- TASK DESCRIPTION: Copy each line in the data below that contains the word "folder".

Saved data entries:
========

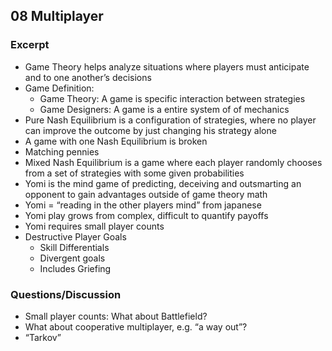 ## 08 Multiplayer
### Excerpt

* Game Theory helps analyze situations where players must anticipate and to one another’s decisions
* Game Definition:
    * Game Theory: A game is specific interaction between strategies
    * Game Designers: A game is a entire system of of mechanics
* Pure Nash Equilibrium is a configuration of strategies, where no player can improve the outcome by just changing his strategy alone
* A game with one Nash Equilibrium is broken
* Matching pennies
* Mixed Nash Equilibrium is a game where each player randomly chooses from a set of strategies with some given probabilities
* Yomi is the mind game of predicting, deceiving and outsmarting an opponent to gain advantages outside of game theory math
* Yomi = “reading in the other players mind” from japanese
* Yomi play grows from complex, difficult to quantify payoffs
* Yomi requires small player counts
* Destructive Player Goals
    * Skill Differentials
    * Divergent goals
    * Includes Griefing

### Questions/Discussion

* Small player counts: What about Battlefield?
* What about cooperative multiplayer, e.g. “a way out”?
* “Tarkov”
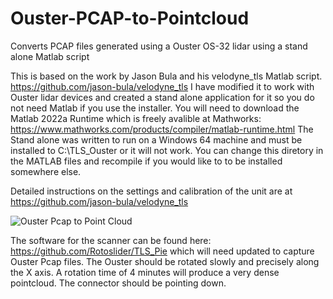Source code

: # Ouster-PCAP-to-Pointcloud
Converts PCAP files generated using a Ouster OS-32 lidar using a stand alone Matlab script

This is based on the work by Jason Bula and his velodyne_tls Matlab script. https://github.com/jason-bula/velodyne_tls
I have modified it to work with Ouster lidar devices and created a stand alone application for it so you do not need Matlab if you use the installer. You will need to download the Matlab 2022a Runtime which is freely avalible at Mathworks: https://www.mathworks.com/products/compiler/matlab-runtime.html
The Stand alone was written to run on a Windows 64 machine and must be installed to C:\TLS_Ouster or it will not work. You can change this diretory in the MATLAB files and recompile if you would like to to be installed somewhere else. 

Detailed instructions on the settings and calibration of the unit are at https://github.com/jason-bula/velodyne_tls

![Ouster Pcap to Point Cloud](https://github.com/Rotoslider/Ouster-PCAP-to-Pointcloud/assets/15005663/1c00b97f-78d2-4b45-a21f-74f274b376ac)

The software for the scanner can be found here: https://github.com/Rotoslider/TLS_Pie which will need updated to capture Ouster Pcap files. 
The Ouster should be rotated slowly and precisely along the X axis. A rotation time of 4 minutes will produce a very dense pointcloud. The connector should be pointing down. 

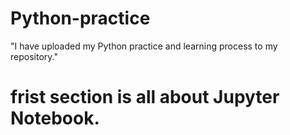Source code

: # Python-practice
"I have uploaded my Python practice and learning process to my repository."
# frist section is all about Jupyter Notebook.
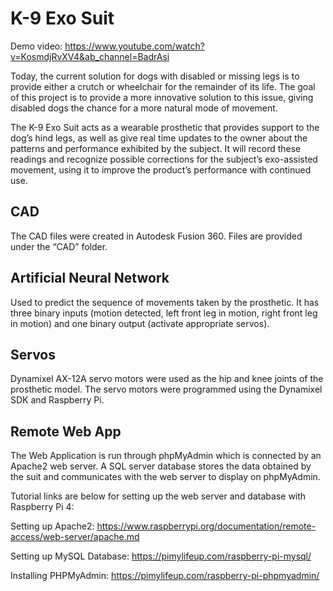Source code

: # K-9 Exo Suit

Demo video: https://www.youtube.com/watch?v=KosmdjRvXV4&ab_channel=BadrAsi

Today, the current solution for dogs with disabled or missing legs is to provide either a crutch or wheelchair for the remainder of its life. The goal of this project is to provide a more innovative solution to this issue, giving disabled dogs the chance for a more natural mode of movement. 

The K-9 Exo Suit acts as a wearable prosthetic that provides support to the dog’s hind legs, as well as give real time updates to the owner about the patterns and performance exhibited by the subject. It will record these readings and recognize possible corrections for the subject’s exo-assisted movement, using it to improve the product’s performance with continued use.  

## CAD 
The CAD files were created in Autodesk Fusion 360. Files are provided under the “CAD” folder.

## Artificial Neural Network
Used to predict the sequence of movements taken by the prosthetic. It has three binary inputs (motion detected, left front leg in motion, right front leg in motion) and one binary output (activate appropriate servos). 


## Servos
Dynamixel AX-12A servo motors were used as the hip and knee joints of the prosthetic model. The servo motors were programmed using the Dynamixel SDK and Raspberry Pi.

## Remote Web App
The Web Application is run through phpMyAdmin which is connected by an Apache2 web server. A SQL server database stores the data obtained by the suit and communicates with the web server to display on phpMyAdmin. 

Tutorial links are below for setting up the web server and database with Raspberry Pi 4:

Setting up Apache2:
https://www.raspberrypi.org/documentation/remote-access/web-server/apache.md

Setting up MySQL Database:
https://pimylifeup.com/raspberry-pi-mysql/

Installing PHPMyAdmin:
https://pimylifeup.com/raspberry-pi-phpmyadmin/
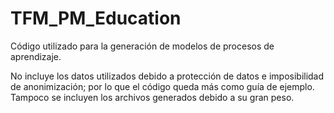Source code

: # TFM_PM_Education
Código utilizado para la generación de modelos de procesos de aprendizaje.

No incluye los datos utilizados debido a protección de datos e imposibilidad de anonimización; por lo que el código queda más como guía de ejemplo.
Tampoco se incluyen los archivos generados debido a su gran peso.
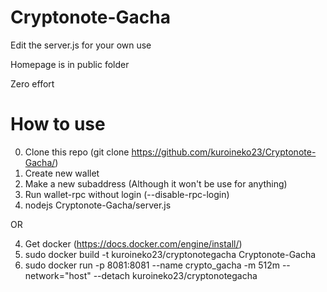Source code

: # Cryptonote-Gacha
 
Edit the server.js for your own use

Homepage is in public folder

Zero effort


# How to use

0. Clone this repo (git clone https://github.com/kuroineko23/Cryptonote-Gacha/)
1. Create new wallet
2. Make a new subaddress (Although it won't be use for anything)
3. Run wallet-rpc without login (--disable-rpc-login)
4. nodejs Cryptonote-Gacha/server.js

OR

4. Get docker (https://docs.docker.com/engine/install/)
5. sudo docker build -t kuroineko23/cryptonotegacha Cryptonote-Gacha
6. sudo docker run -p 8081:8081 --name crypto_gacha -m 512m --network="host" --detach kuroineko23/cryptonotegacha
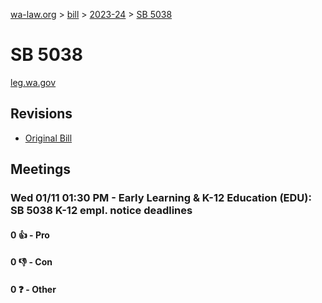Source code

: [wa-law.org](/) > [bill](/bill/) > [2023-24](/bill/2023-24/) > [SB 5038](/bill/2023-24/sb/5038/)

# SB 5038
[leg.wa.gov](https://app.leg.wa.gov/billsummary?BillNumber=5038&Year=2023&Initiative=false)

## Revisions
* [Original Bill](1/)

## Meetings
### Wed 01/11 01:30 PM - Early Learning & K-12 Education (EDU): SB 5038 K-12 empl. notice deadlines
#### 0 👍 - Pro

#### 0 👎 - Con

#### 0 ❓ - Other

========

- TASK RESULT:
The CAD files were created in Autodesk Fusion 360. Files are provided under the “CAD” folder.
Homepage is in public folder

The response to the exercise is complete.